Kaitan Antibody Titer dengan Tingkat Keparahan Infeksi
Dalam proses diagnosis laboratorium, dokter sering kali mengecek antibody titer (titer antibodi) untuk mengukur respons kekebalan tubuhmu terhadap infeksi. Semakin tinggi angka tersebut (misalnya 1/160 atau 1/320), semakin masif perlawanan tubuhmu terhadap serangan bakteri yang sedang aktif.
Faktanya, ada korelasi langsung antara seberapa tinggi antibody titer dengan seberapa parah anemia yang terjadi. Pada kasus infeksi Salmonella typhi dengan titer 1/160, rata-rata hemoglobin berada di angka 10,5 g/dL. Namun, ketika infeksi memburuk dan titer naik ke level 1/320, kadar hemoglobin pasien berpotensi merosot lebih jauh hingga menyentuh angka 9,2 g/dL.
Gejala Anemia pada Pasien Tipes yang Perlu Kamu Waspadai
Selain gangguan saluran cerna, perubahan komposisi darah seperti anemia, penurunan sel darah putih (leukopenia), dan trombosit rendah (thrombocytopenia) adalah komplikasi umum. Agar pemulihanmu tidak terhambat, waspadailah tanda-tanda kekurangan hemoglobin berikut saat kamu sedang sakit tipes:
- Wajah, bibir, dan area telapak tangan terlihat memucat.
- Sering merasa pusing, berkunang-kunang saat beranjak dari tempat tidur.
- Jantung berdebar lebih cepat (palpitasi) untuk mengkompensasi kurangnya pasokan oksigen di dalam darah.
- Kelelahan esktrem yang tidak membaik meski sudah cukup tidur.
Langkah Pemulihan dan Pencegahan
Karena infeksi ini ditularkan melalui rute fecal-oral (dari feses atau makanan yang terkontaminasi), pencegahan terbaik adalah menjaga standar sanitasi harianmu. Pastikan semua makanan dan minuman yang kamu konsumsi matang dengan sempurna dan selalu cuci tangan pakai sabun sebelum makan.
Jika kamu terdiagnosis demam tifoid dan merasakan gejala anemia parah, jangan melakukan diagnosis mandiri.
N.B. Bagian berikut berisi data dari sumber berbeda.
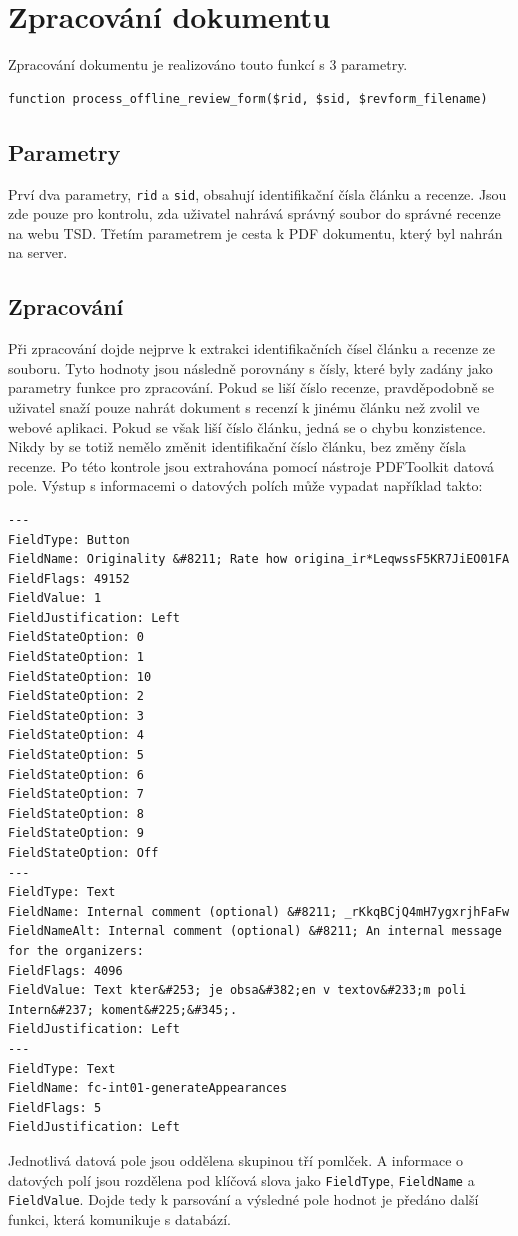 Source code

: \documentclass[czech,BP]{thesiskiv}
\begin{document}
\section{Zpracování dokumentu}
Zpracování dokumentu je realizováno touto funkcí s 3 parametry.
\begin{lstlisting}
function process_offline_review_form($rid, $sid, $revform_filename) 
\end{lstlisting}
\subsection{Parametry}
Prví dva parametry, \texttt{rid} a \texttt{sid}, obsahují identifikační čísla článku a recenze. Jsou zde pouze pro kontrolu, zda uživatel nahrává správný soubor do správné recenze na webu TSD. Třetím parametrem je cesta k PDF dokumentu, který byl nahrán na server.
\subsection{Zpracování}
Při zpracování dojde nejprve k extrakci identifikačních čísel článku a recenze ze souboru. Tyto hodnoty jsou následně porovnány s čísly, které byly zadány jako parametry funkce pro zpracování. Pokud se liší číslo recenze, pravděpodobně se uživatel snaží pouze nahrát dokument s recenzí k jinému článku než zvolil ve webové aplikaci. Pokud se však liší číslo článku, jedná se o chybu konzistence. Nikdy by se totiž nemělo změnit identifikační číslo článku, bez změny čísla recenze. Po této kontrole jsou extrahována pomocí nástroje PDFToolkit datová pole. Výstup s informacemi o datových polích může vypadat například takto:
\label{vystup}
\begin{lstlisting}[basicstyle=\tiny]
---
FieldType: Button
FieldName: Originality &#8211; Rate how origina_ir*LeqwssF5KR7JiEO01FA
FieldFlags: 49152
FieldValue: 1
FieldJustification: Left
FieldStateOption: 0
FieldStateOption: 1
FieldStateOption: 10
FieldStateOption: 2
FieldStateOption: 3
FieldStateOption: 4
FieldStateOption: 5
FieldStateOption: 6
FieldStateOption: 7
FieldStateOption: 8
FieldStateOption: 9
FieldStateOption: Off
---
FieldType: Text
FieldName: Internal comment (optional) &#8211; _rKkqBCjQ4mH7ygxrjhFaFw
FieldNameAlt: Internal comment (optional) &#8211; An internal message for the organizers:
FieldFlags: 4096
FieldValue: Text kter&#253; je obsa&#382;en v textov&#233;m poli Intern&#237; koment&#225;&#345;.
FieldJustification: Left
---
FieldType: Text
FieldName: fc-int01-generateAppearances
FieldFlags: 5
FieldJustification: Left
\end{lstlisting}
Jednotlivá datová pole jsou oddělena skupinou tří pomlček. A informace o datových polí jsou rozdělena pod klíčová slova jako \texttt{FieldType}, \texttt{FieldName} a \texttt{FieldValue}. Dojde tedy k parsování a výsledné pole hodnot je předáno další funkci, která komunikuje s databází. 
\end{document}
Dokter biasanya akan melakukan pemeriksaan darah rutin (blood screening) untuk memantau indikator hemoglobin-mu secara terukur. Konsumsi makanan kaya nutrisi dan zat besi, serta jalani terapi antibiotik yang diresepkan dokter sampai tuntas demi mencegah bakteri berkembang biak lebih jauh di dalam ususmu.
Referensi
Hijriyani, L., Fihiruddin, F., Pauzi, I., & Resnhaleksmana, E. (2026). Differences In Hemoglobin Levels In Infected Patients Salmonella Typhi With Salmonella Paratyphi Based On Antibody Titer. Jurnal Analis Medika Biosains (JAMBS), 13(01).